The Sizewell C plans were given development consent in July. It was reported earlier this week that state-owned French energy company EDF had decided to take a 20 per cent stake in the project, with the UK government expected to fund the same proportion. Construction was expected to take between nine and 12 years.
Responding to the BBC report, CECA chief executive Alasdair Reisner said: “We have long argued that the UK will need a mixed portfolio of energy generation if we are to tackle the challenge of climate change and achieve a net-zero economy.
“New nuclear power must absolutely be part of that, and industry is ready to deliver the clean-energy future the UK needs.

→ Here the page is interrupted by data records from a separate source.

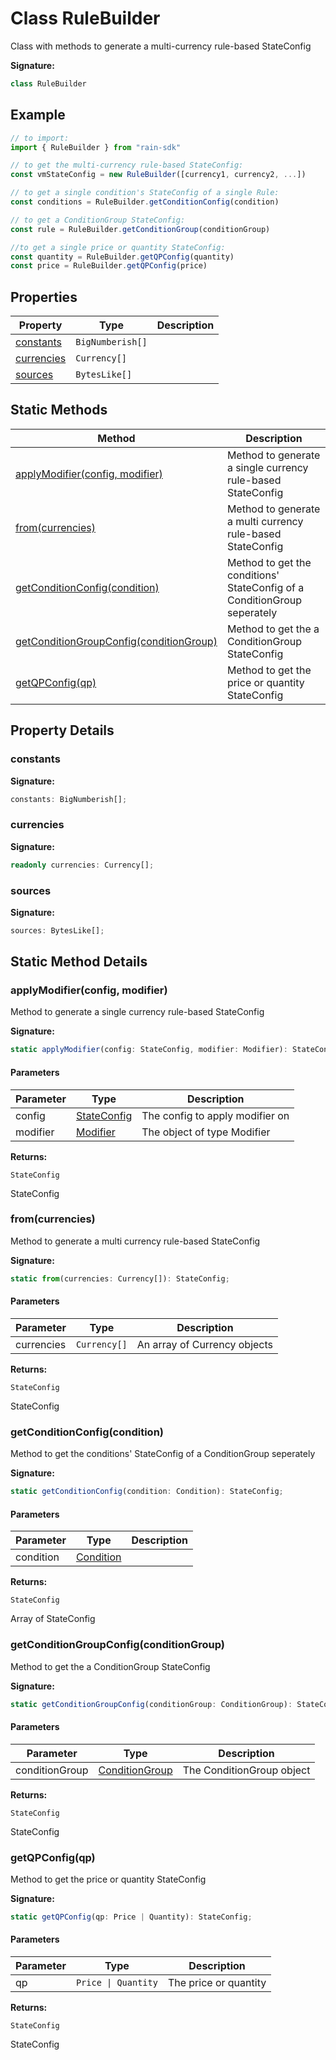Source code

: 
# Class RuleBuilder

Class with methods to generate a multi-currency rule-based StateConfig

<b>Signature:</b>

```typescript
class RuleBuilder 
```

## Example


```typescript
// to import:
import { RuleBuilder } from "rain-sdk"

// to get the multi-currency rule-based StateConfig:
const vmStateConfig = new RuleBuilder([currency1, currency2, ...])

// to get a single condition's StateConfig of a single Rule:
const conditions = RuleBuilder.getConditionConfig(condition)

// to get a ConditionGroup StateConfig:
const rule = RuleBuilder.getConditionGroup(conditionGroup)

//to get a single price or quantity StateConfig:
const quantity = RuleBuilder.getQPConfig(quantity)
const price = RuleBuilder.getQPConfig(price)

```

## Properties

|  Property | Type | Description |
|  --- | --- | --- |
|  [constants](./rulebuilder.md#constants-property) | `BigNumberish[]` |  |
|  [currencies](./rulebuilder.md#currencies-property) | `Currency[]` |  |
|  [sources](./rulebuilder.md#sources-property) | `BytesLike[]` |  |

## Static Methods

|  Method | Description |
|  --- | --- |
|  [applyModifier(config, modifier)](./rulebuilder.md#applyModifier-method-static-1) | Method to generate a single currency rule-based StateConfig |
|  [from(currencies)](./rulebuilder.md#from-method-static-1) | Method to generate a multi currency rule-based StateConfig |
|  [getConditionConfig(condition)](./rulebuilder.md#getConditionConfig-method-static-1) | Method to get the conditions' StateConfig of a ConditionGroup seperately |
|  [getConditionGroupConfig(conditionGroup)](./rulebuilder.md#getConditionGroupConfig-method-static-1) | Method to get the a ConditionGroup StateConfig |
|  [getQPConfig(qp)](./rulebuilder.md#getQPConfig-method-static-1) | Method to get the price or quantity StateConfig |

## Property Details

<a id="constants-property"></a>

### constants

<b>Signature:</b>

```typescript
constants: BigNumberish[];
```

<a id="currencies-property"></a>

### currencies

<b>Signature:</b>

```typescript
readonly currencies: Currency[];
```

<a id="sources-property"></a>

### sources

<b>Signature:</b>

```typescript
sources: BytesLike[];
```

## Static Method Details

<a id="applyModifier-method-static-1"></a>

### applyModifier(config, modifier)

Method to generate a single currency rule-based StateConfig

<b>Signature:</b>

```typescript
static applyModifier(config: StateConfig, modifier: Modifier): StateConfig;
```

#### Parameters

|  Parameter | Type | Description |
|  --- | --- | --- |
|  config | [StateConfig](../interfaces/stateconfig.md) | The config to apply modifier on |
|  modifier | [Modifier](../types/modifier.md) | The object of type Modifier |

<b>Returns:</b>

`StateConfig`

StateConfig

<a id="from-method-static-1"></a>

### from(currencies)

Method to generate a multi currency rule-based StateConfig

<b>Signature:</b>

```typescript
static from(currencies: Currency[]): StateConfig;
```

#### Parameters

|  Parameter | Type | Description |
|  --- | --- | --- |
|  currencies | `Currency[]` | An array of Currency objects |

<b>Returns:</b>

`StateConfig`

StateConfig

<a id="getConditionConfig-method-static-1"></a>

### getConditionConfig(condition)

Method to get the conditions' StateConfig of a ConditionGroup seperately

<b>Signature:</b>

```typescript
static getConditionConfig(condition: Condition): StateConfig;
```

#### Parameters

|  Parameter | Type | Description |
|  --- | --- | --- |
|  condition | [Condition](../types/condition.md) |  |

<b>Returns:</b>

`StateConfig`

Array of StateConfig

<a id="getConditionGroupConfig-method-static-1"></a>

### getConditionGroupConfig(conditionGroup)

Method to get the a ConditionGroup StateConfig

<b>Signature:</b>

```typescript
static getConditionGroupConfig(conditionGroup: ConditionGroup): StateConfig;
```

#### Parameters

|  Parameter | Type | Description |
|  --- | --- | --- |
|  conditionGroup | [ConditionGroup](../types/conditiongroup.md) | The ConditionGroup object |

<b>Returns:</b>

`StateConfig`

StateConfig

<a id="getQPConfig-method-static-1"></a>

### getQPConfig(qp)

Method to get the price or quantity StateConfig

<b>Signature:</b>

```typescript
static getQPConfig(qp: Price | Quantity): StateConfig;
```

#### Parameters

|  Parameter | Type | Description |
|  --- | --- | --- |
|  qp | `Price \| Quantity` | The price or quantity |

<b>Returns:</b>

`StateConfig`

StateConfig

“While we understand that there are financial constraints facing the UK, and that the UK government is sensibly in a period of reviewing all major projects, nonetheless, to cancel Sizewell C would be an admission of utter defeat in the ambition of achieving the low-carbon economy businesses, communities and coming generations will require.”
Reisner added that the industry was “waiting for the UK government to make clear its plans”, and looked forward to working with CECA members to deliver on ministers’ ambitions.
He expressed hope that the government “will continue to engage with industry to ensure that nationally significant infrastructure projects such as Sizewell C are delivered, not only to generate economic growth and create the jobs that the scheme will undoubtedly bring, but to future-proof our country for the 21st century”.
The Treasury and the Department for Business, Energy and Industrial Strategy have been contacted for comment.